Treasury Takes Over $180 Billion in Defaulted Student Loans Amid Rising Gas and Mortgage Costs
The U.S. Treasury Department is assuming control of approximately $180 billion in defaulted federal student loans from 9.2 million borrowers as part of a new partnership with the Department of Education. Meanwhile, Americans are facing rising financial pressures with gas prices up 35% in a month and mortgage rates climbing to 6.22%. Financial experts are urging borrowers to understand their options before collections resume.

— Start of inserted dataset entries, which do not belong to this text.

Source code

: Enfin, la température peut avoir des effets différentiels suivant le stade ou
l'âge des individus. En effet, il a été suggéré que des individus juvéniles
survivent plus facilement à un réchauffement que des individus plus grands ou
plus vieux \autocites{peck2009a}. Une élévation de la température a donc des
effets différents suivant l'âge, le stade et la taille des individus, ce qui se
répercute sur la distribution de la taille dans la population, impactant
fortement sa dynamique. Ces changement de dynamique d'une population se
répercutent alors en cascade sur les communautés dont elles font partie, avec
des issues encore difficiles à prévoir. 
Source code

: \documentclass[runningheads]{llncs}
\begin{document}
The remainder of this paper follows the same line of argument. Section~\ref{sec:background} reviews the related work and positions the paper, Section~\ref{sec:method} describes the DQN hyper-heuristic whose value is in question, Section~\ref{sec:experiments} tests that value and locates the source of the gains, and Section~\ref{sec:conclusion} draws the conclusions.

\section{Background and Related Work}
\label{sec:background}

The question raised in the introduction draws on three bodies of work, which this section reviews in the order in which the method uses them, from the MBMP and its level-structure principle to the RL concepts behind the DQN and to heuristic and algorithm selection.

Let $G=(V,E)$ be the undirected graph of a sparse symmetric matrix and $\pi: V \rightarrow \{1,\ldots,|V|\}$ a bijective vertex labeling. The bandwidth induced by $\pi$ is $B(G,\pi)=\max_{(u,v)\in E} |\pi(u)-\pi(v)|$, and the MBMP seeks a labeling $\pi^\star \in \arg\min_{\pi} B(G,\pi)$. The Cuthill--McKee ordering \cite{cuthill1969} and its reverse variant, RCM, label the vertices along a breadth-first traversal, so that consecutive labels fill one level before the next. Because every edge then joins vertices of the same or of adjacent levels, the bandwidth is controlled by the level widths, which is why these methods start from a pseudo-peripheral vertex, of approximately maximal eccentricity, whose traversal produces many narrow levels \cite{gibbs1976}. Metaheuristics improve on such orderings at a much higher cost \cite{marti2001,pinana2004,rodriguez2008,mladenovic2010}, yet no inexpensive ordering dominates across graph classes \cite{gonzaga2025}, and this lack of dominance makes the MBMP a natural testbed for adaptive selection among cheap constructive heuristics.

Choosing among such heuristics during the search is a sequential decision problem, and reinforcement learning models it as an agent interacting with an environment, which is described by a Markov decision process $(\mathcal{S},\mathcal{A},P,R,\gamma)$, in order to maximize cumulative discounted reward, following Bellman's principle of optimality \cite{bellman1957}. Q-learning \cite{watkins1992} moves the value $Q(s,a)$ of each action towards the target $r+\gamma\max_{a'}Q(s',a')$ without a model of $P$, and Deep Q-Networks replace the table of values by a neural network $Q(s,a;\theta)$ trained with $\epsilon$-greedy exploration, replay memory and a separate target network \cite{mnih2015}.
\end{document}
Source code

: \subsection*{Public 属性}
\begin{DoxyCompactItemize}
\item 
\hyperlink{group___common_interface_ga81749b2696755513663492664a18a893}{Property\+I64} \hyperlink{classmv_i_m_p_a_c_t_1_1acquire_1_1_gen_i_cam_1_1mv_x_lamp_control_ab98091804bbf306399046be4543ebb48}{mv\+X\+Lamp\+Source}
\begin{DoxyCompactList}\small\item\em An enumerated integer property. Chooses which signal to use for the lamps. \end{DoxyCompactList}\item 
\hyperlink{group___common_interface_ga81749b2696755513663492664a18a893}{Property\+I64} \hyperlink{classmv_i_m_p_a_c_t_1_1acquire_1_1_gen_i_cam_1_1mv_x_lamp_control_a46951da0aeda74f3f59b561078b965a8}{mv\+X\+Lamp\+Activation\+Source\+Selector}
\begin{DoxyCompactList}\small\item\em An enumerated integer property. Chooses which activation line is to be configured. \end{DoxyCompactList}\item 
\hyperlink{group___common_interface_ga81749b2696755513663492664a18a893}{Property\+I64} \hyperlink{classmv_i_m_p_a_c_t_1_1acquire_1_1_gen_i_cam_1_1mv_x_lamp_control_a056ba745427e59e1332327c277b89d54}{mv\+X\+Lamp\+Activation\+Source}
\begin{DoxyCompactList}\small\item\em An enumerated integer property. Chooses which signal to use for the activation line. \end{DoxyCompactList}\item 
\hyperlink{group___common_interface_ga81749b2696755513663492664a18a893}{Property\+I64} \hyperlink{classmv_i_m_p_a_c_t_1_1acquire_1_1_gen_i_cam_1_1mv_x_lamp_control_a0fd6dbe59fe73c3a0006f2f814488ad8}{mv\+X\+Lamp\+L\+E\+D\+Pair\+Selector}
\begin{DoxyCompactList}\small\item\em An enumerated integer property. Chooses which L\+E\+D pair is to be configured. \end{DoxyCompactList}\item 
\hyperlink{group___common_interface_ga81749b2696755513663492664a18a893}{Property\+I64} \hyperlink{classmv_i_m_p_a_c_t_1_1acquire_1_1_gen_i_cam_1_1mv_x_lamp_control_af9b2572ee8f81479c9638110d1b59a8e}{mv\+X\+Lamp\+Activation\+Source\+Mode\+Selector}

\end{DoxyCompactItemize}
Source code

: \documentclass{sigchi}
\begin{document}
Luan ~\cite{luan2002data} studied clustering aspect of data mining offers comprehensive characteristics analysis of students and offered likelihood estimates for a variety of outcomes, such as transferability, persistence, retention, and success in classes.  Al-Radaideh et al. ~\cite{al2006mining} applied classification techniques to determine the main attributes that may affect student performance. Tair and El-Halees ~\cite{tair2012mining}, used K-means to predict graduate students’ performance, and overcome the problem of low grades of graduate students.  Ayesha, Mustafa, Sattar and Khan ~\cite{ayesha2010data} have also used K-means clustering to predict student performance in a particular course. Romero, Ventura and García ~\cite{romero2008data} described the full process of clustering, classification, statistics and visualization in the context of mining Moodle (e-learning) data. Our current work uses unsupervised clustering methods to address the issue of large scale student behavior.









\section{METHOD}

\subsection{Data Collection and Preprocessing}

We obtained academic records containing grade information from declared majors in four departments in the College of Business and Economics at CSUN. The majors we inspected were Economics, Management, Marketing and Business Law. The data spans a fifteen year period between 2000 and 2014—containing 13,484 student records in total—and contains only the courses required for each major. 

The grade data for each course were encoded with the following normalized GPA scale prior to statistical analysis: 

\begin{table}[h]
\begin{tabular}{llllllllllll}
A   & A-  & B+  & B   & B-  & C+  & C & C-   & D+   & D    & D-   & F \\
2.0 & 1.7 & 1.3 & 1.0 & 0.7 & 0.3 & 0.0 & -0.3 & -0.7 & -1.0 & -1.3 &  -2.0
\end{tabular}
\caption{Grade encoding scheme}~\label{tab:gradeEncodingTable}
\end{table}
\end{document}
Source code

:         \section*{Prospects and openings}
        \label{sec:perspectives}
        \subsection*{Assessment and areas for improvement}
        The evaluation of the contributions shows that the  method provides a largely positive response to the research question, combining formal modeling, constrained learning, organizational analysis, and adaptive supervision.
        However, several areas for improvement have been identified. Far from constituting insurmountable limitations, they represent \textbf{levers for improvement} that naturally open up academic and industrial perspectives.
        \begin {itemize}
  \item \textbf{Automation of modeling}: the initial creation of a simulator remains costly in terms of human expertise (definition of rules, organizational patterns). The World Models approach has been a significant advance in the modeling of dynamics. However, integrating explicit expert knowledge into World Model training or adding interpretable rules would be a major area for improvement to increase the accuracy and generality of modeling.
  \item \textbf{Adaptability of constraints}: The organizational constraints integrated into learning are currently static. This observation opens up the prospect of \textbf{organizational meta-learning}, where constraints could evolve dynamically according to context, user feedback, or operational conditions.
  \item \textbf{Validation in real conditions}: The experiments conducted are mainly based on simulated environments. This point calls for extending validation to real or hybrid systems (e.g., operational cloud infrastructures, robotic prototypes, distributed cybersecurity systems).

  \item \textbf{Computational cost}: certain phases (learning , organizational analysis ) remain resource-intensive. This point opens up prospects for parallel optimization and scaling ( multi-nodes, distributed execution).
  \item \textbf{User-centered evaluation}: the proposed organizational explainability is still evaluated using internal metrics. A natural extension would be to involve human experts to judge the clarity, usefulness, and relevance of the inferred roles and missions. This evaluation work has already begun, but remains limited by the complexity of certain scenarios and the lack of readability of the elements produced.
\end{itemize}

The U.S. Department of the Treasury is taking over management of approximately $180 billion in defaulted federal student loans from 9.2 million borrowers, as part of a new partnership with the Department of Education announced in April 2026. This initial phase is part of a broader plan to transfer the entire $1.7 trillion federal student loan portfolio to Treasury oversight.
The transition has significant implications for borrowers in default, who face potential wage garnishment and seizure of federal tax refunds and Social Security benefits once involuntary collections resume. The Treasury will also manage the Default Resolution Group, which assists defaulted borrowers with counseling and rehabilitation programs, though experts warn that the transition may cause delays in accessing these services.
Financial advisors are urging borrowers to understand their options before collections resume, including income-driven repayment plans, loan rehabilitation programs, and consolidation options. Borrowers who act proactively may be able to avoid the most severe consequences of default.
The student loan news comes as Americans are facing a broader set of financial pressures. The national average for a gallon of regular gasoline reached $3.98 as of late March 2026, marking a nearly 35% increase from $2.95 a month prior. This surge is primarily attributed to a spike in crude oil prices due to the conflict in the Middle East, which has severely disrupted tanker traffic through the Strait of Hormuz.
On the housing front, the average 30-year fixed-rate mortgage increased to 6.22% for the week ending March 19, 2026, up from 6.11% the previous week. This increase is driven by mixed economic data, geopolitical tensions affecting the bond market, and the Federal Reserve's decision to maintain current interest rates.
Despite these pressures, the March jobs report showed the U.S. Economy added 178,000 jobs and the unemployment rate fell to 4.3%, providing some positive economic news. Financial experts recommend that households review their budgets, build emergency funds, and prioritize high-interest debt repayment in the current environment.